Influence of the UAN Fertilizer Application on Quantitative and Qualitative Changes in Semi-Natural Grassland in Western Carpathians

by Mirela Ranta, Ioan Rotar, Roxana Vidican, Anamaria Mălinaș, Ovidiu Ranta and Nicoleta Lefter

Agronomy 2021, 11(2), 267; https://doi.org/10.3390/agronomy11020267 - 31 Jan 2021

Cited by 10 | Viewed by 2610

Abstract

Semi-natural grasslands are particularly important in mountainous areas of Romania, being the only source of forage for many farmers. The aim of this study was to investigate the changes in forage quantity and quality as a result of Urea Ammonium nitrate (UAN) liquid [...] Read more.
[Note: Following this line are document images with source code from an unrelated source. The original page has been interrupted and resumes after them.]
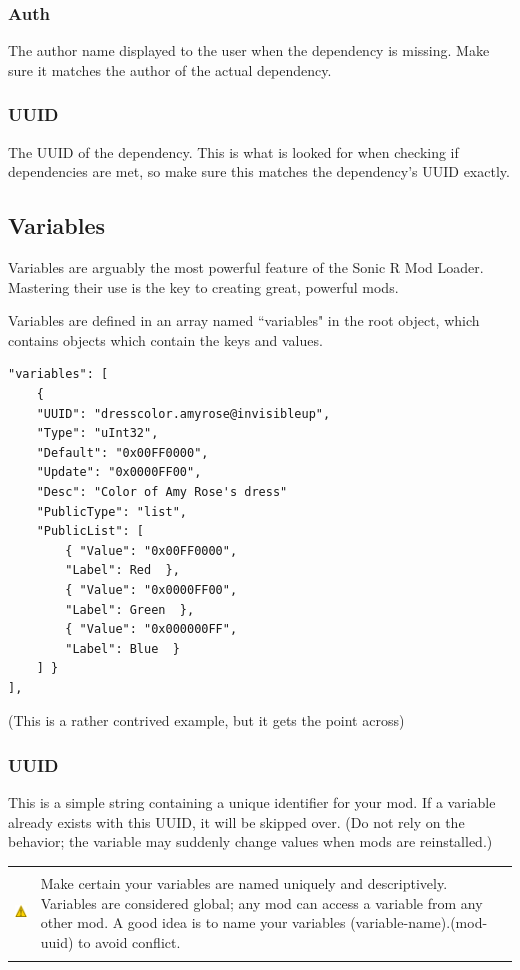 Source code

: \documentclass[12pt,a4paper,notitlepage]{article}
\newcommand{\warning}[1]{
    \begin{tabular}{m{1.1cm}  m{11cm}}
    &\\
    \includegraphics[width=1.1cm, height=1.1cm]{warning} & #1
    \\&\\
    \end{tabular}
}
\begin{document}
\subsubsection{Auth}
The author name displayed to the user when the dependency is missing. Make sure it matches the author of the actual dependency.

\subsubsection{UUID}
The UUID of the dependency. This is what is looked for when checking if dependencies are met, so make sure this matches the dependency's UUID exactly.

\subsection{Variables}
\label{subsec:create-var}
Variables are arguably the most powerful feature of the Sonic R Mod Loader. Mastering their use is the key to creating great, powerful mods.

Variables are defined in an array named ``variables" in the root object, which contains objects which contain the keys and values.

\begin{lstlisting}[breaklines=true]
"variables": [
    {	
    "UUID": "dresscolor.amyrose@invisibleup",
    "Type": "uInt32",
    "Default": "0x00FF0000",
    "Update": "0x0000FF00",
    "Desc": "Color of Amy Rose's dress"
    "PublicType": "list",
    "PublicList": [
        { "Value": "0x00FF0000",
        "Label": Red  },
        { "Value": "0x0000FF00",
        "Label": Green  },
        { "Value": "0x000000FF",
        "Label": Blue  }
    ] }
],
\end{lstlisting}
(This is a rather contrived example, but it gets the point across)

\subsubsection{UUID}
\label{subsubsec:create-var-uuid}
This is a simple string containing a unique identifier for your mod.
If a variable already exists with this UUID, it will be skipped over. (Do not rely on the behavior; the variable may suddenly change values when mods are reinstalled.)

\warning{Make certain your variables are named uniquely and descriptively. Variables are considered global; any mod can access a variable from any other mod. A good idea is to name your variables (variable-name).(mod-uuid) to avoid conflict.}
\end{document}
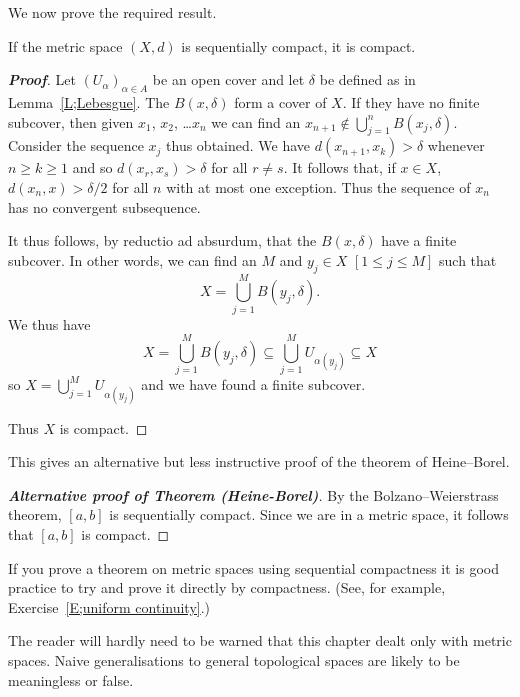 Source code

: We now prove the required result.

\begin{theorem}\label{T;sequence implies compact}
If the metric space $(X,d)$ is sequentially compact, it is compact.
\end{theorem}
\begin{proof}[\bf Proof] Let $(U_{\alpha})_{\alpha\in A}$ be an open cover
and let $\delta$ be defined as in Lemma~\ref{L;Lebesgue}.
The $B(x,\delta)$ form a cover of $X$. If they have no finite
subcover, then given $x_{1}$, $x_{2}$, \dots $x_{n}$
we can find an $x_{n+1}\notin\bigcup_{j=1}^{n}B(x_{j},\delta)$.
Consider the sequence $x_{j}$ thus obtained.
We have $d(x_{n+1},x_{k})>\delta$ whenever $n\geq k\geq 1$
and so $d(x_{r},x_{s})>\delta$ for all $r\neq s$.
It follows that, if $x\in X$, $d(x_{n},x)>\delta/2$
for all $n$ with at most one exception. Thus
the sequence of $x_{n}$ has no convergent subsequence.

It thus follows, by reductio ad absurdum, that the
$B(x,\delta)$ have a finite subcover. In other words,
we can find
an $M$ and $y_{j}\in X$ $[1\leq j\leq M]$ such that
\[X=\bigcup_{j=1}^{M}B(y_{j},\delta).\]
We thus have
\[X=\bigcup_{j=1}^{M}B(y_{j},\delta)
\subseteq \bigcup_{j=1}^{M}U_{\alpha(y_{j})}\subseteq X\]
so $X=\bigcup_{j=1}^{M}U_{\alpha(y_{j})}$ and we have
found a finite subcover.

Thus $X$ is compact.
\end{proof}

This gives an alternative but less instructive
proof of the theorem of Heine--Borel.

\begin{proof}[\bf Alternative proof of Theorem (Heine-Borel)]%
\label{Alternative Heine--Borel}
By the Bolzano--Weierstrass theorem, $[a,b]$ is
sequentially compact. Since we are in a metric space,
it follows that $[a,b]$ is compact.
\end{proof}


If you prove a theorem on metric spaces using
sequential compactness it is good practice to
try and prove it directly by compactness.
(See, for example,
Exercise~\ref{E;uniform continuity}.)

The reader will hardly need to be warned that this chapter
dealt only with metric spaces. Naive generalisations
to general topological spaces are likely to be meaningless
or false.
Semi-natural grasslands are particularly important in mountainous areas of Romania, being the only source of forage for many farmers. The aim of this study was to investigate the changes in forage quantity and quality as a result of Urea Ammonium nitrate (UAN) liquid fertilization. The experiment was carried out in the eastern part of Apuseni Mountains, Romania on a Festuca rubra L.-Agrostis capillaris L. grassland located at 1240 m altitude. Studies were made over three years of experimental trial (2014–2016) and covered four experimental plots in three replicates, as follows: V1–control plot, unfertilized; V2–plot fertilized with 50 kg UAN ha⁻¹ year⁻¹; V3–plot fertilized with 75 kg UAN ha⁻¹ year⁻¹, and V4–plot fertilized with 100 kg UAN ha⁻¹ year⁻¹. The experimental plots were harvested once per year and the botanical composition, dry matter yield and forage quality were assessed. Our results showed important changes in forage quantity, quality and diversity as a result of UAN fertilization. Starting from the second experimental year the dominance/co-dominance ratio changed favoring the species from Poaceae family. Dry matter increased as a result of UAN fertilization but forage quality was negatively affected by the higher percentage of participation of species from other botanical families which have higher crude fiber content and lower crude protein. Based on our results we recommend moderate fertilization with UAN up to 50 kg UAN ha⁻¹ year⁻¹ for semi-natural grasslands located in soil-climatic conditions similar to those in our experiment. Full article

(This article belongs to the Special Issue Effects of Climate Change on Grassland Biodiversity and Productivity)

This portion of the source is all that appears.